[Saved entries]
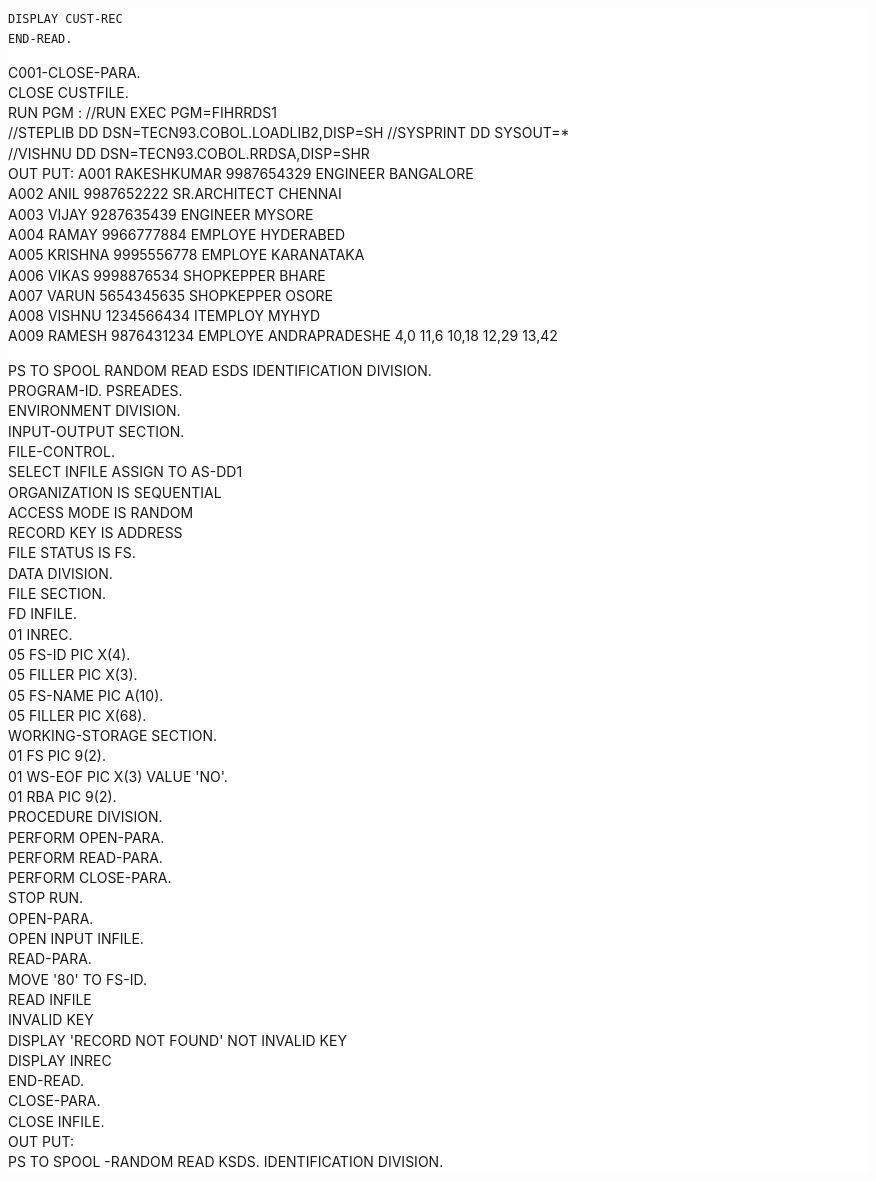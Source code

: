     DISPLAY CUST-REC           
    END-READ.                  
C001-CLOSE-PARA.               
    CLOSE CUSTFILE.            
RUN PGM :
//RUN      EXEC PGM=FIHRRDS1                    
//STEPLIB  DD   DSN=TECN93.COBOL.LOADLIB2,DISP=SH
//SYSPRINT DD   SYSOUT=*                         
//VISHNU   DD   DSN=TECN93.COBOL.RRDSA,DISP=SHR  
OUT PUT:
 A001 RAKESHKUMAR 9987654329 ENGINEER     BANGALORE    
A002 ANIL        9987652222 SR.ARCHITECT CHENNAI      
A003 VIJAY       9287635439 ENGINEER     MYSORE       
A004 RAMAY       9966777884 EMPLOYE      HYDERABED    
A005 KRISHNA     9995556778 EMPLOYE      KARANATAKA   
A006 VIKAS       9998876534 SHOPKEPPER   BHARE        
A007 VARUN       5654345635 SHOPKEPPER   OSORE        
A008 VISHNU      1234566434 ITEMPLOY     MYHYD        
A009 RAMESH      9876431234 EMPLOYE      ANDRAPRADESHE
4,0  11,6        10,18      12,29        13,42        
     
PS TO SPOOL RANDOM READ ESDS
IDENTIFICATION DIVISION.              
PROGRAM-ID. PSREADES.                 
ENVIRONMENT DIVISION.                 
INPUT-OUTPUT SECTION.                 
FILE-CONTROL.                         
     SELECT INFILE ASSIGN TO AS-DD1   
     ORGANIZATION IS SEQUENTIAL       
     ACCESS MODE IS RANDOM            
     RECORD KEY IS ADDRESS            
     FILE STATUS IS FS.               
DATA DIVISION.                        
FILE SECTION.                         
FD INFILE.                            
01 INREC.                             
    05 FS-ID PIC X(4).                
    05 FILLER PIC X(3).               
    05 FS-NAME PIC A(10).             
    05 FILLER PIC X(68).              
WORKING-STORAGE SECTION.              
01 FS PIC 9(2).                       
01 WS-EOF PIC X(3) VALUE 'NO'.        
01 RBA PIC 9(2).                      
PROCEDURE DIVISION.            
     PERFORM OPEN-PARA.        
     PERFORM READ-PARA.        
     PERFORM CLOSE-PARA.       
     STOP RUN.                 
OPEN-PARA.                     
     OPEN INPUT INFILE.        
READ-PARA.                     
     MOVE '80' TO FS-ID.       
     READ INFILE               
     INVALID KEY               
     DISPLAY 'RECORD NOT FOUND'
     NOT INVALID KEY           
     DISPLAY INREC             
     END-READ.                 
CLOSE-PARA.                    
     CLOSE INFILE.             
OUT PUT:       
PS TO SPOOL -RANDOM READ KSDS.
IDENTIFICATION DIVISION.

_EXERCISE INSTRUCTIONS:_
Look through the records above and please copy every line in which the string "EMPLOYE" occurs.

_RESULT OF THIS TASK:_
A004 RAMAY       9966777884 EMPLOYE      HYDERABED    
A005 KRISHNA     9995556778 EMPLOYE      KARANATAKA   
A009 RAMESH      9876431234 EMPLOYE      ANDRAPRADESHE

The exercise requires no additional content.